3 November 2020 2 min read

What is a vertical cover?

Reinsurance tutorials #8 • The Basics

What is a vertical cover?

Non Proportional reinsurance is an alternative to Proportional reinsurance to protect against:

  • big individual risk losses and/or huge CAT events involving many risks, the vertical covers called Excess of Loss contracts (XL) 
  • increased loss frequency putting at risk your retention and balance sheet on one or several Lines of Business. These are the horizontal covers called Stop Loss and aggregates 

How do vertical covers work?

The criteria used is the size of the loss you, as an insurer, can sustain on one risk or one event damaging many risks, not the sums insured. The company fixes an amount whereby it keeps 100% of the loss below that priority or excess point and cedes 100% of the loss above the XL.
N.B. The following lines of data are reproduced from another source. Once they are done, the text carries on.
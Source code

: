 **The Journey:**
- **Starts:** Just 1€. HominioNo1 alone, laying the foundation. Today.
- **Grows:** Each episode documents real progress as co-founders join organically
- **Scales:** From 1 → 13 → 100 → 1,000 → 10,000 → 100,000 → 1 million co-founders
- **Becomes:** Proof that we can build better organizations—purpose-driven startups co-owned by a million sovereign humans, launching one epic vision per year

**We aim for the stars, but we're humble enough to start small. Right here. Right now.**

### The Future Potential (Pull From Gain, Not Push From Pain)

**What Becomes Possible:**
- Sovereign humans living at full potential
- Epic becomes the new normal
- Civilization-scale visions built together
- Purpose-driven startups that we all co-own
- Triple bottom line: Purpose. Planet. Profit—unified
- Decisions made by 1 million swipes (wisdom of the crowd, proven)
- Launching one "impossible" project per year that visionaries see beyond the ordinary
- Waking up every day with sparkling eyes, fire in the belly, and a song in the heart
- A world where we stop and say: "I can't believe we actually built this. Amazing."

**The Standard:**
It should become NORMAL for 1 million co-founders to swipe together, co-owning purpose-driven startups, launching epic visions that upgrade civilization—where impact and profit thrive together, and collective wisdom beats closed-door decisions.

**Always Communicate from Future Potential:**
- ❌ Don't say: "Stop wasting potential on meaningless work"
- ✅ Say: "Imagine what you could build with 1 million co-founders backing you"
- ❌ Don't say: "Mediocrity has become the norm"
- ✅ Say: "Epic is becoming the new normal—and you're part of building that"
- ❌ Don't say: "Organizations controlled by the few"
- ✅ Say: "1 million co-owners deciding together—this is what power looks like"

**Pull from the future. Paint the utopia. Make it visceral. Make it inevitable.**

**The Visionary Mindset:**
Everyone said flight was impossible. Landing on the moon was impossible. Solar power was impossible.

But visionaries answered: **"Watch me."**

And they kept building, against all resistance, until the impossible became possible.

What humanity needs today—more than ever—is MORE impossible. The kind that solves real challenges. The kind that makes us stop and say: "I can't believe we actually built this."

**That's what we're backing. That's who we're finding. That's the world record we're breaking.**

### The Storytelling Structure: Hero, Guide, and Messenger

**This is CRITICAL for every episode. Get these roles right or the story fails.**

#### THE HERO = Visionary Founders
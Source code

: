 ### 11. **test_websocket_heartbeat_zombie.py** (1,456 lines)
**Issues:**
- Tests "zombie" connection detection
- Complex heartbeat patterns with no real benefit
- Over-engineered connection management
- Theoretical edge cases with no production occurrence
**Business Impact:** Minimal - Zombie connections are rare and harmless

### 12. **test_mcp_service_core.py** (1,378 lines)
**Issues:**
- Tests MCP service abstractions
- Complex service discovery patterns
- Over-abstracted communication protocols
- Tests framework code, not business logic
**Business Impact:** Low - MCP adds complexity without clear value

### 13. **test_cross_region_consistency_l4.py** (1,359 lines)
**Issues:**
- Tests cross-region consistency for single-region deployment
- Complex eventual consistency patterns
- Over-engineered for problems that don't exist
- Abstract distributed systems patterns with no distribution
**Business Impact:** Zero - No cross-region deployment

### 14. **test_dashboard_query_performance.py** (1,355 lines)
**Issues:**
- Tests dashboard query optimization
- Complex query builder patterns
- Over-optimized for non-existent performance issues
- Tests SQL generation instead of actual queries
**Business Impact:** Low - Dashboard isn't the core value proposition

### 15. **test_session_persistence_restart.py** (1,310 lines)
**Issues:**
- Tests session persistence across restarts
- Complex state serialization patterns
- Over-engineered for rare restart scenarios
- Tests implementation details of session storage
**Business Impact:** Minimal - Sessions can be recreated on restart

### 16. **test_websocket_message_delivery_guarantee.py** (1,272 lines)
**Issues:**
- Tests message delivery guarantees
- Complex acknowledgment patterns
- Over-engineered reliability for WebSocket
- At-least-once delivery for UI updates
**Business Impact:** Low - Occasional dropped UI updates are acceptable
Let’s take an example to differentiate PPP and NP. Suppose:

  • A gross capacity of 10 million, a retention of 1 million, a risk of 10 million and a 500,000 loss.
  • If a proportional treaty gives a capacity of 9 million or 90% of the risk, you pay 90% of the premium. For a 500,000 loss on that risk, the proportional reinsurer will pay 90% of the loss, i.e.:  450,000. 
  • An Excess of Loss contract gives you a capacity of 9 million in one or several layers (for example 4XL 1, then 5 XL 5). His price will only be a certain % of your premium, but where a 500,000 loss is under the priority line, the XL reinsurer will not pay anything.

 

Advantages/Disadvantages

  • RISK XL: The Insurer is protected against peaks for a smaller amount of Gross Premium (bearing in mind that for proportional contracts the actual balance/cash you cede is after commission).
  • The underwriting quality of the risks and their pricing is usually less detailed than with a proportional contract.
  • CAT XL (Nat Cat): will provide you with a bigger capacity than a proportional treaty.
  • CAT XL: protects against the accumulations of losses. The contract (wording) needs a clear event definition: what is covered, hour clauses telling how long you can accumulate the losses. This requires hard work and can bring about much conflict.
  • CAT XLs are also used to cover against unknown accumulations (marine cargo, motor damages, personal travel accident, fire conflagration…).
  • Proportional means partnership, the volatility of the reinsurance price and of the capacity offered will be much less than on NP which is a security for your budget and business plan. Price may look higher than NP, although it depends on the years, books, etc. 

NP PRICE: a fixed % (sometimes a variable one on frequency layers) of the premium income of the protected book (the Subject Premium Income). It will depend on: 

  • The level of the excess point, a low level means a big probability for the XL to be affected, one or several times, if the insurer has asked the cover to be reinstated after the occurrence of a first loss, the higher the price.
  • The exposure of the XL: how many risks may impact the programme.
  • The claims experience over the past years.
  • The probability estimated for future occurrences, the return period calculated for CAT.

The state of the market competition: soft, hardening or scarce.